▶ [Data shown]
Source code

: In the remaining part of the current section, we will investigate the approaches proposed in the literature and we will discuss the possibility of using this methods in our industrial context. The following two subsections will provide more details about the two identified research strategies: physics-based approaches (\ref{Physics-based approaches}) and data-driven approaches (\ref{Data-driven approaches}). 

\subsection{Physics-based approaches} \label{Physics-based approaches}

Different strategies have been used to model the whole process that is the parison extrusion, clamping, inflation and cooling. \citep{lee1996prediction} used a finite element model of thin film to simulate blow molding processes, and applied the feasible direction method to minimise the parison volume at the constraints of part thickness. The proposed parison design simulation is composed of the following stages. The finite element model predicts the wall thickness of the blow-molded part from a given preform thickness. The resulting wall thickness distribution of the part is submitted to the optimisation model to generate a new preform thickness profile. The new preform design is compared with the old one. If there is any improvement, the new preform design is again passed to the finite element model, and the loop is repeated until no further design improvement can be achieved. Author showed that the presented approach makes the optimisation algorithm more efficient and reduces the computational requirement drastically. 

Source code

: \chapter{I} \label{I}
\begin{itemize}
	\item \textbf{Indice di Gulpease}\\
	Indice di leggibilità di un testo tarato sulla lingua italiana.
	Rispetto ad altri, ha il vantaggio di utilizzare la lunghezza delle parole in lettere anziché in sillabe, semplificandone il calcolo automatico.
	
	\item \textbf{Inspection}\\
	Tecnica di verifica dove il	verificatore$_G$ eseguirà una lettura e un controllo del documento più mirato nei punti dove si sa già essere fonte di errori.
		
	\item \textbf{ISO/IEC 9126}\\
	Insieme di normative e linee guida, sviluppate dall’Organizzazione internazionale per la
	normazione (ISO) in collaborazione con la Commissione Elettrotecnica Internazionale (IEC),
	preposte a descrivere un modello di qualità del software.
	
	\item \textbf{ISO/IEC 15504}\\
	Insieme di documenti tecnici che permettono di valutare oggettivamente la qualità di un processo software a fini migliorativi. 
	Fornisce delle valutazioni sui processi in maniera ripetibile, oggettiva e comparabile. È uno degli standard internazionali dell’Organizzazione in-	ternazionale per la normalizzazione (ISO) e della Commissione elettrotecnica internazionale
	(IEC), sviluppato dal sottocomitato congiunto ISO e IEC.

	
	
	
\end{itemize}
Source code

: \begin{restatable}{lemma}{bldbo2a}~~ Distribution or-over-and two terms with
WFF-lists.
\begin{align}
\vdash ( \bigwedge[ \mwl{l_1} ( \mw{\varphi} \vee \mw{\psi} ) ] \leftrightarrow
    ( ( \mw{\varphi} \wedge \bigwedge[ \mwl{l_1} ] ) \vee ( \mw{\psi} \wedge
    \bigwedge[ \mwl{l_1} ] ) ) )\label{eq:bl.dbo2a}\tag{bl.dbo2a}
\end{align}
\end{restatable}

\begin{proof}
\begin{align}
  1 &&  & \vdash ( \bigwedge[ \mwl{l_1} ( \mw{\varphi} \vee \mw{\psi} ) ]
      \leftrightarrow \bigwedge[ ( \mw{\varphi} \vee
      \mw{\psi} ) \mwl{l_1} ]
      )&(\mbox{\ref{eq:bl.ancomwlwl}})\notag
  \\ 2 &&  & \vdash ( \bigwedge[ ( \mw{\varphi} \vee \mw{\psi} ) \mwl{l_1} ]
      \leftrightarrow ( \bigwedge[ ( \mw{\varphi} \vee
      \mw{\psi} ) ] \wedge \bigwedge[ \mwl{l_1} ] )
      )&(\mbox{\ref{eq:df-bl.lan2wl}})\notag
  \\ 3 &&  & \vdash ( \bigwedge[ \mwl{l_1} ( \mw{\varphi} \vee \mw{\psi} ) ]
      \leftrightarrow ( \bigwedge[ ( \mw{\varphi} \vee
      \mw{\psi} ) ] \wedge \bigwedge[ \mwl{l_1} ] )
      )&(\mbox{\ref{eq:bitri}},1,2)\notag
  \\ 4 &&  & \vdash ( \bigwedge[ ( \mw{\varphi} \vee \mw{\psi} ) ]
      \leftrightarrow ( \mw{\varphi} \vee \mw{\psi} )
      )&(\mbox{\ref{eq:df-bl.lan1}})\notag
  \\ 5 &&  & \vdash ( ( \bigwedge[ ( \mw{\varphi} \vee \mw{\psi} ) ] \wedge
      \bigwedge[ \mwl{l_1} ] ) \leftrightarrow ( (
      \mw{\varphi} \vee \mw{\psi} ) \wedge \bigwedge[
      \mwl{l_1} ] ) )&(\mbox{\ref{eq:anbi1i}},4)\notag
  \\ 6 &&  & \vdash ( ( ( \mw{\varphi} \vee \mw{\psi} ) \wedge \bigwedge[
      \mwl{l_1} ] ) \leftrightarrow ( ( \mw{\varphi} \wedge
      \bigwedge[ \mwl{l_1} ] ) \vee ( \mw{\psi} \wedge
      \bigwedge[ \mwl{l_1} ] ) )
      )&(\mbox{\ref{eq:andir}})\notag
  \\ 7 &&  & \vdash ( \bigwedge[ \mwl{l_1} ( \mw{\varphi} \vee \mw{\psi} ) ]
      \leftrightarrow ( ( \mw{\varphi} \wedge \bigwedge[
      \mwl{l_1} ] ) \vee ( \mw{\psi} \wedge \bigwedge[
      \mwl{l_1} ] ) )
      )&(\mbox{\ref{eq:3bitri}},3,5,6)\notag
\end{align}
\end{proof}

▶ [What you are asked to do] Sift through the material above and copy each line that holds "based".

▶ [Exercise solution]
: In the remaining part of the current section, we will investigate the approaches proposed in the literature and we will discuss the possibility of using this methods in our industrial context. The following two subsections will provide more details about the two identified research strategies: physics-based approaches (\ref{Physics-based approaches}) and data-driven approaches (\ref{Data-driven approaches}). 
\subsection{Physics-based approaches} \label{Physics-based approaches}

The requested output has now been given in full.